Try calling the company for an explanation. They give you some complicated explanation that there are additional charges for things you can't find on your rate pamphlet under the Schedule R section. If you push them to explain it to you so you actually understand, they get their panties in a bunch. Try calling the WV Public Service Commission to see if they can explain it to you. They'll send you a bunch of schedules and a list of charges that went into your bill, but again, you can't find these charges on your rate pamphlet.
Turn your rate pamphlet over to the back cover. Under the heading of "Lighting Fixture - Customer Owned Pole" you will find some additional charges entitled "Environmental Control Charge," "Environmental Control Charge Normalization," "EEC Program Cost Recovery Rate," and "Temporary Transaction Surcharge."
Hey, Environmental Control Charge -- that's a separate line item on your residential bill, isn't it! And if you multiply your kWh used by the Rate Schedule R rate, you will get the same number!
But what about those other three charges? They're not separate line items on your residential bill. But they're in there. They've been added to your "base charge," along with your Customer Charge and Energy Charge.
Go ahead, try it. Multiply your kWh by each of the three remaining charges (taking note that the Environmental Control Charge Normalization is a credit, or subtraction from your bill for residential customers). Then add that to your Energy Charge and Customer Charge and see if you don't get the same subtotal that Potomac Edison got on your bill. Add in your Environmental Control Charge and Tax line items and you get the amount of your current bill!
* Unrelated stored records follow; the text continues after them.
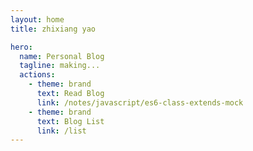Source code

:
 ```yaml
---
layout: home
title: zhixiang yao

hero:
  name: Personal Blog
  tagline: making...
  actions:
    - theme: brand
      text: Read Blog
      link: /notes/javascript/es6-class-extends-mock
    - theme: brand
      text: Blog List
      link: /list
---
```


<Rain
  :bg="{
    desktopDark: 'home-bg-images/desktop_dark_girl.png',
    desktopLight: 'home-bg-images/desktop_light_girl.png',
    mobileDark: 'home-bg-images/mobile_dark_girl.jpeg',
    mobileLight: 'home-bg-images/mobile_light_girl.jpeg',
  }" 
/>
Amazing! Doesn't that sound easy?
No? You're not alone. It shouldn't take an intelligent guy a week and countless phone calls and numerous emails to become utterly frustrated with this confusion. You know what the ratepayers think, Potomac Edison? They think you make your bills confusing on purpose so that you can find new and interesting ways to gouge them without them noticing. So, I explained the rate pamphlet, the actual rate, and the correspondence, tariff sheets and other "explanations" he was sent by the company and the PSC. Just one more service I provide. I won't say he's thrilled, but he understands now. Why did you waste his time (and yours) like this Potomac Edison and WV PSC?
Why can't you include the ENTIRE Residential rate scheme on the front of your rate pamphlet, Potomac Edison? Why did you put those mystery riders on the back page under the Lighting Fixture Schedule? You're a special kind of stupid, aren't you? There's no reason calculating and understanding your residential electric bill needs to be this hard. Maybe you should ask a customer now and again about how you can improve their understanding of their electric bill and the rates they pay. Because I'm not going to be here to clean up after you forever.